影片《幻之光》讲述了一个平凡女性走出前夫自杀阴影的故事。由美子12岁那年,因放手让奶奶离去,导致奶奶失踪,这让她一直都感到内疚。然而不幸的是,看似有着平凡幸福生活的她,生下儿子才三个月,丈夫就毫无预兆地卧轨自杀。六年后,她带着儿子远嫁给海边小镇的民雄,一家人过着简单平凡的生活。但前夫为何自杀的疑问一直困扰着由美子,在她被折磨得即将精神崩溃时,丈夫民雄以父亲出海遇到幻之光的实例宽解她,人心的孤独,会让死亡幻化成幻之光,人们不自觉地会跟随而去。由美子最终打开心结,逐渐走出前夫自杀的阴影,开始重新面对生活。

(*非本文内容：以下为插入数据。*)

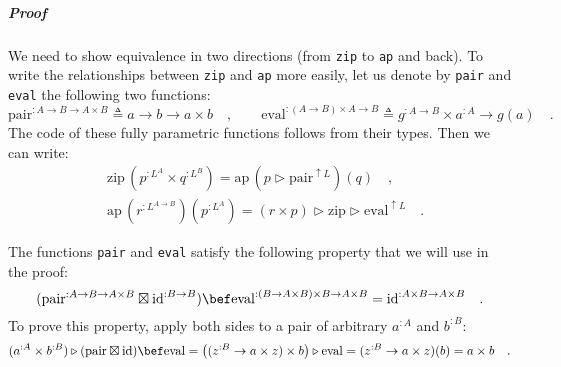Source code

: \subparagraph{Proof}

We need to show equivalence in two directions (from \lstinline!zip!
to \lstinline!ap! and back). To write the relationships between \lstinline!zip!
and \lstinline!ap! more easily, let us denote by \lstinline!pair!
and \lstinline!eval! the following two functions:
\[
\text{pair}^{:A\rightarrow B\rightarrow A\times B}\triangleq a\rightarrow b\rightarrow a\times b\quad,\quad\quad\text{eval}^{:\left(A\rightarrow B\right)\times A\rightarrow B}\triangleq g^{:A\rightarrow B}\times a^{:A}\rightarrow g(a)\quad.
\]
The code of these fully parametric functions follows from their types.
Then we can write:
\begin{align*}
 & \text{zip}\,(p^{:L^{A}}\times q^{:L^{B}})=\text{ap}\,(p\triangleright\text{pair}^{\uparrow L})(q)\quad,\\
 & \text{ap}\,(r^{:L^{A\rightarrow B}})(p^{:L^{A}})=(r\times p)\triangleright\text{zip}\triangleright\text{eval}^{\uparrow L}\quad.
\end{align*}

The functions \lstinline!pair! and \lstinline!eval! satisfy the
following property that we will use in the proof:
\begin{equation}
(\text{pair}^{:A\rightarrow B\rightarrow A\times B}\boxtimes\text{id}^{:B\rightarrow B})\bef\text{eval}^{:\left(B\rightarrow A\times B\right)\times B\rightarrow A\times B}=\text{id}^{:A\times B\rightarrow A\times B}\quad.\label{eq:pair-and-eval-property-derivation1}
\end{equation}
To prove this property, apply both sides to a pair of arbitrary $a^{:A}$
and $b^{:B}$:
\[
(a^{:A}\times b^{:B})\triangleright(\text{pair}\boxtimes\text{id})\bef\text{eval}=\big((z^{:B}\rightarrow a\times z)\times b\big)\triangleright\text{eval}=(z^{:B}\rightarrow a\times z)(b)=a\times b\quad.
\]

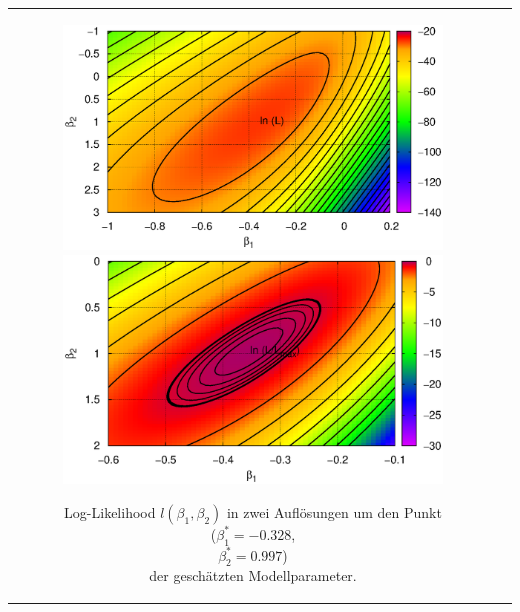 \documentclass[a4paper]{foils}
\begin{document}
\begin{landscape}
\begin{center}
\newpage
\vspace{-2em}
\begin{tabular}{cc}
\parbox{0.8\textwidth}{
  \includegraphics[width=0.8\textwidth]{./figsDiscr/BNL_kalib_logL1.eps}
\vspace{-4em}\\
  \includegraphics[width=0.8\textwidth]{./figsDiscr/BNL_kalib_logL2.eps}
\vspace{-4em}
}
\hspace{0.1\textwidth}
\parbox{0.4\textwidth}{
Log-Likelihood $l(\beta_1,\beta_2)$ in zwei
Aufl\"osungen um den Punkt\\
 ($\beta_1^*=-0.328$,\\
  $\beta_2^*=0.997$)\\
 der gesch\"atzten Modell\-parameter.
}
\end{tabular}


\end{center}
\end{landscape}
\end{document}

正如侯孝贤所言,导演的世界都在他的影像里。因此了解一个导演的最好方法便是走进他的作品之中。只有在作品中才能看见导演当时内心所感受到的世界。笔者认为,试图通过总结风格、阐释内容而使“艺术变得可被控制,变得顺从”[1]的想法是愚蠢的。那些已被总结出来的风格只是人们企图驯服艺术作品的“妄念”,于我们的感受毫无益处。惠特曼说,风格“像帷幕一样挡在我与其他事物之间。”[2]可见摆脱“风格”的束缚,才能真正地认识艺术作品。苏珊·桑塔格呼吁道:“现在重要的是恢复我们的感觉。我们必须学会更多地看,更多地听,更多地感觉。”[3]因此,本文从感受出发,从具体的叙事元素出发,深入一部作品的内部,仔细感受具体作品带给我们生命体验上的思考与感动。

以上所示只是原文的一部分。